Making New Year Resolutions That Stick.

"The great thing is to make our nervous system our ally instead of our enemy."
- William James, "Habit" 1890

I have made numerous New Year resolutions that did not stick, as many people do every year.  We need to understand that changing “Keystone Habits” are the key to making them last. 

How Habits Are Formed

If you want to know what makes up 95% of your life, you need to learn this equation Cue + Routine + Reward = Habit.  We are mainly a product of our habits.  This begins with our mental habits.  For our mental habits form our thoughts.  These thoughts become our words.  These words become our actions.  Our actions become our lives.  I’ll use an example from my former life as a smoker.  A firmly entrenched habit I had was to have a cigarette whenever I would get in my car and drive anywhere.  The cue was starting the car, the routine was smoking the cigarette, and the reward was the decrease in the craving for a cigarette.
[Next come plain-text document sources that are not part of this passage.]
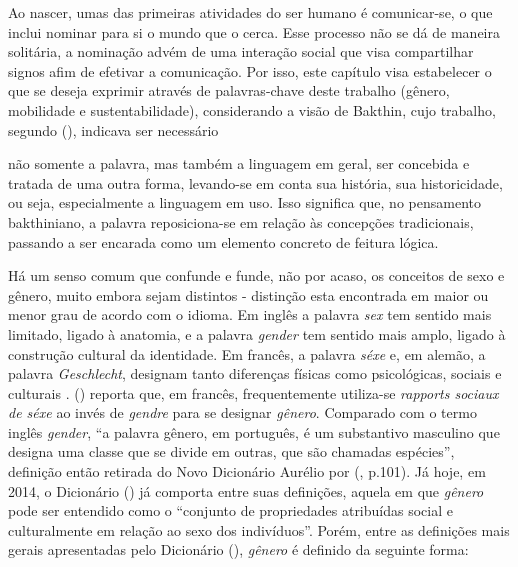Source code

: Ao nascer, umas das primeiras atividades do ser humano é comunicar-se, o que inclui nominar para si o mundo que o cerca. Esse processo não se dá de maneira solitária, a nominação advém de uma interação social que visa compartilhar signos afim de efetivar a comunicação. Por isso, este capítulo visa estabelecer o que se deseja exprimir através de palavras-chave deste trabalho (gênero, mobilidade e sustentabilidade), considerando a visão de Bakthin, cujo trabalho, segundo  (\citeyear{STELLA2005}), indicava ser necessário

\begin{citacao}
não somente a palavra, mas também a linguagem em geral, ser concebida e tratada de uma outra forma, levando-se em conta sua história, sua historicidade, ou seja, especialmente a linguagem em uso. Isso significa que, no pensamento bakthiniano, a palavra reposiciona-se em relação às concepções tradicionais, passando a ser encarada como um elemento concreto de feitura lógica.
\end{citacao}

Há um senso comum que confunde e funde, não por acaso, os conceitos de sexo e gênero, muito embora sejam distintos - distinção esta encontrada em maior ou menor grau de acordo com o idioma. Em inglês a palavra \emph{sex} tem sentido mais limitado, ligado à anatomia, e a palavra \emph{gender} tem sentido mais amplo, ligado à construção cultural da identidade. Em francês, a palavra \emph{séxe} e, em alemão, a palavra \emph{Geschlecht}, designam tanto diferenças físicas como psicológicas, sociais e culturais \cite{FRAISSE2001}.  (\citeyear{MORAES1998}) reporta que, em francês, frequentemente utiliza-se \emph{rapports sociaux de séxe} ao invés de \emph{gendre} para se designar \emph{gênero}. Comparado com o termo inglês \emph{gender}, ``a palavra gênero, em português, é um substantivo masculino que designa uma classe que se divide em outras, que são chamadas espécies'', definição então retirada do Novo Dicionário Aurélio por  (\citeyear{MORAES1998}, p.101).
Já hoje, em 2014, o Dicionário  (\citeyear{AURELIOONLINE})
já comporta entre suas definições, aquela em que \emph{gênero} pode ser entendido como o ``conjunto de propriedades atribuídas social e culturalmente em relação ao sexo dos indivíduos''.
Porém, entre as definições mais gerais apresentadas pelo Dicionário  (\citeyear{MICHAELISONLINE}), \emph{gênero} é definido da seguinte forma:


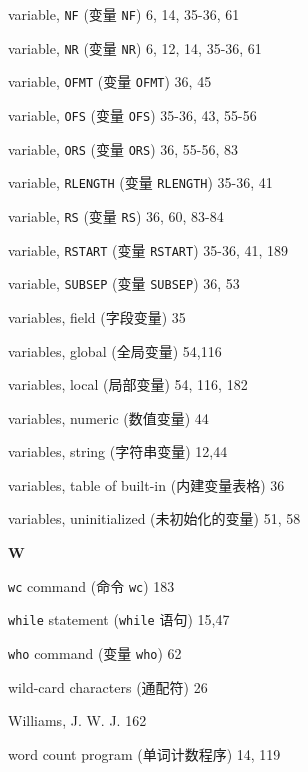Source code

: \begin{multicols}{2}
\hangindent=2pc  variable, \verb'NF' (变量 \verb'NF')
6, 14, 35-36, 61

\hangindent=2pc  variable, \verb'NR' (变量 \verb'NR')
6, 12, 14, 35-36, 61

\hangindent=2pc  variable, \verb'OFMT' (变量 \verb'OFMT') 36, 45

\hangindent=2pc  variable, \verb'OFS' (变量 \verb'OFS')
35-36, 43, 55-56

\hangindent=2pc  variable, \verb'ORS' (变量 \verb'ORS') 36, 55-56, 83

\hangindent=2pc  variable, \verb'RLENGTH' (变量 \verb'RLENGTH')
35-36, 41

\hangindent=2pc  variable, \verb'RS' (变量 \verb'RS') 36, 60, 83-84

\hangindent=2pc  variable, \verb'RSTART' (变量 \verb'RSTART')
35-36, 41, 189

\hangindent=2pc  variable, \verb'SUBSEP' (变量 \verb'SUBSEP') 36, 53

\hangindent=2pc  variables, field (字段变量) 35

\hangindent=2pc  variables, global (全局变量) 54,116

\hangindent=2pc  variables, local (局部变量) 54, 116, 182

\hangindent=2pc  variables, numeric (数值变量) 44

\hangindent=2pc  variables, string (字符串变量) 12,44

\hangindent=2pc  variables, table of built-in (内建变量表格) 36

\hangindent=2pc  variables, uninitialized (未初始化的变量) 51, 58

\medskip\textbf{\large{W}}

\hangindent=2pc  \verb'wc' command (命令 \verb'wc') 183

\hangindent=2pc  \verb'while' statement (\verb'while' 语句) 15,47

\hangindent=2pc  \verb'who' command (变量 \verb'who') 62

\hangindent=2pc  wild-card characters (通配符) 26

\hangindent=2pc  Williams, J. W. J. 162

\hangindent=2pc  word count program (单词计数程序) 14, 119


\end{multicols}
Habits are formed in our brains through a combination of neurotransmitters such as Dopamine and Serotonin.  Once cue, routine, and reward patterns are formed it is then stored in a small ancient part of the central brain called the Basal Ganglia.

Why does the brain default to habits?  It assists it in accomplishing its main agenda, which is to keep itself alive.  Habits utilize less brain energy.  If you were to look at a graph of the brain patterns of rats in a maze, you would notice that once the pattern is learned and it becomes a habit, there is significantly less brain activity.  Less energy to carry out learned tasks (habits) more energy to fight or to run from any potential danger, such as a tiger.  Which our ancient ancestors regularly encountered 100,000’s of years ago.  It is part of evolution. 

This is why firmly entrenched habits can be so challenging to change.  When you understand “Keystone Habits” the better the chance of making a permanent change.

What are keystone habits and why are they important?

Keystone habits are foundational patterns from which other habits arise.  They are the habits that when adjusted will have a trickle-down effect on other habits.  I joined Toastmasters about a year ago.  I joined mainly to learn how to speak in front of other people.  I have reaped far greater benefits.  When I practiced and established the habit of speaking in front of others, it has had a tremendous effect on my overall self-confidence.  By facing head on the pattern of fear know as public speaking it has helped me to overcome other concerns.  I became a more efficient and effective communicator.  This helps in other areas such as making sales calls.  I feel greater confidence in my communication skills, thus less reluctance to make those difficult calls.